EXERCISE GOAL: This exercise calls for every line of the listing below that contains the word "DoxyCompactList".
== == ==
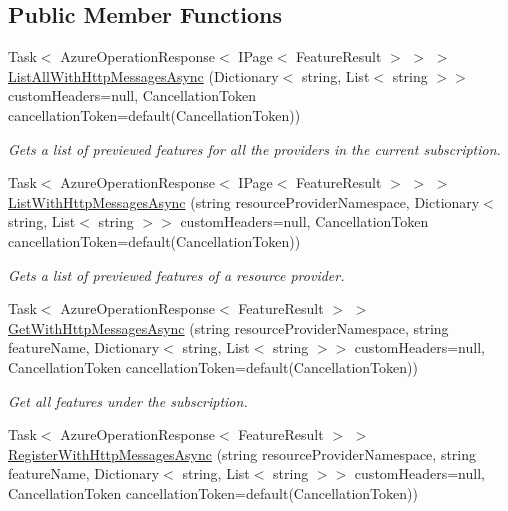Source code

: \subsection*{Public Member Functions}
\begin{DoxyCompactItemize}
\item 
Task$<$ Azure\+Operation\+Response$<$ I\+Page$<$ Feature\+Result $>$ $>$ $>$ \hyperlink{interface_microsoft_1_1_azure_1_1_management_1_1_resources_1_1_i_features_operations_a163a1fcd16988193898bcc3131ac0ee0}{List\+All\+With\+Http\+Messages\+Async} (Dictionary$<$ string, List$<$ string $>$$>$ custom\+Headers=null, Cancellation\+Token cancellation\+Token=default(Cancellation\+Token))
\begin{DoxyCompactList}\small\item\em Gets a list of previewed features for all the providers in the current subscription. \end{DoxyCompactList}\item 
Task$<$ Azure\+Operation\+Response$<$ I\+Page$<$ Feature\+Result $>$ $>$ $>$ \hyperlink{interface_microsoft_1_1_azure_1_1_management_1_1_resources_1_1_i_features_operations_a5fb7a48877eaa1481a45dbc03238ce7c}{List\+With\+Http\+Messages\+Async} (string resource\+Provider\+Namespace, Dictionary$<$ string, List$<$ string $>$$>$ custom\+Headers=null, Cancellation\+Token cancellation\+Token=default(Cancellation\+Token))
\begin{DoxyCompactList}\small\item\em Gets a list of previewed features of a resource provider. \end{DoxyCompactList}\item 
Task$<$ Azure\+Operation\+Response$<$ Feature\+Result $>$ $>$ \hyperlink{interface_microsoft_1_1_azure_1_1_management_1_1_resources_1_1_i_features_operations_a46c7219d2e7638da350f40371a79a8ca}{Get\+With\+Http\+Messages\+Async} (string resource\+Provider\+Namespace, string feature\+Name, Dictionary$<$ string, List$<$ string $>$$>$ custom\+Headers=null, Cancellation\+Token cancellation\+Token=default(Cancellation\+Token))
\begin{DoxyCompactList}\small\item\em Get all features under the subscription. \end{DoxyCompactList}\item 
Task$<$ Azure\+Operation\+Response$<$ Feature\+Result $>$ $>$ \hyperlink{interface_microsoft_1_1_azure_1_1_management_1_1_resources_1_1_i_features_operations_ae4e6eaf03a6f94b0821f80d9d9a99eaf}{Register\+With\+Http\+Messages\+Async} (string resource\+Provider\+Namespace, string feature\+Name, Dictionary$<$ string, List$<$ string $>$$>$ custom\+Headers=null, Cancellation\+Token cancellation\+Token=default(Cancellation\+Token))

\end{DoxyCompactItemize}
== == ==
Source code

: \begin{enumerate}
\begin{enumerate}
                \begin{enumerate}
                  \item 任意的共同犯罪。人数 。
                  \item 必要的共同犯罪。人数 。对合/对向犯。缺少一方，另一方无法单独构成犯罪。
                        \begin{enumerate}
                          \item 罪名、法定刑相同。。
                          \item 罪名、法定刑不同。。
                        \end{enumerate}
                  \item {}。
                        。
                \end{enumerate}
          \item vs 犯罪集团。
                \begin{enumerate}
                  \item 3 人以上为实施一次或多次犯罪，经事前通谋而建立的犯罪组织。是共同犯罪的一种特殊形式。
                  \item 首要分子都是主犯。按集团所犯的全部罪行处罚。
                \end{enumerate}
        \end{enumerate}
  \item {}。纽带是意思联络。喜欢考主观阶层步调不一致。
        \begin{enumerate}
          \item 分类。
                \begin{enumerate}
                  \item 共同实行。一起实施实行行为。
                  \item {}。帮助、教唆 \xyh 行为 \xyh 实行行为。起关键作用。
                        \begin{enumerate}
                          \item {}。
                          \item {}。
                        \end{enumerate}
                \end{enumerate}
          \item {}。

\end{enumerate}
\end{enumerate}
== == ==
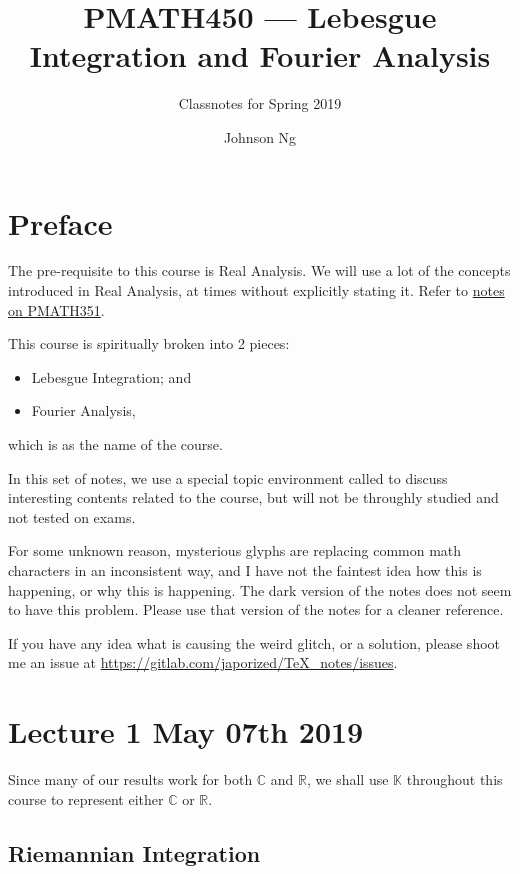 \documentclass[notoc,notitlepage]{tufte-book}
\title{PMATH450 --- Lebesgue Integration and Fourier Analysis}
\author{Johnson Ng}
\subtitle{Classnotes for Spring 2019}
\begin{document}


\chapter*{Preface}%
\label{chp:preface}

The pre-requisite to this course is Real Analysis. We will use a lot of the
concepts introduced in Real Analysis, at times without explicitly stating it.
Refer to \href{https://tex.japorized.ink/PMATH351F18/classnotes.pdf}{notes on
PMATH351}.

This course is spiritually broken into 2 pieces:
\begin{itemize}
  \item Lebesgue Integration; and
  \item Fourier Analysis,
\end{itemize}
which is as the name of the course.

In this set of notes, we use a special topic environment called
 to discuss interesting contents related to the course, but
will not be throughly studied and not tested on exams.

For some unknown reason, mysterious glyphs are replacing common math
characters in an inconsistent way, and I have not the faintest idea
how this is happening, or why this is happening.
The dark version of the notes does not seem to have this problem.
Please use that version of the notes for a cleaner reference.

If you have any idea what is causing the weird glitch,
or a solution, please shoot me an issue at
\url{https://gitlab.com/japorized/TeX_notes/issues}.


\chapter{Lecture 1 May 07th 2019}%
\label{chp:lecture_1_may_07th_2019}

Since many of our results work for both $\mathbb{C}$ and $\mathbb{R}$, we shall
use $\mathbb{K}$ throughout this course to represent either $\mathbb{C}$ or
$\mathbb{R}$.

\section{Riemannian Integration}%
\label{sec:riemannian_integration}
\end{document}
== == ==
RESULT:
\begin{DoxyCompactList}\small\item\em Gets a list of previewed features for all the providers in the current subscription. \end{DoxyCompactList}\item 
\begin{DoxyCompactList}\small\item\em Gets a list of previewed features of a resource provider. \end{DoxyCompactList}\item 
\begin{DoxyCompactList}\small\item\em Get all features under the subscription. \end{DoxyCompactList}\item 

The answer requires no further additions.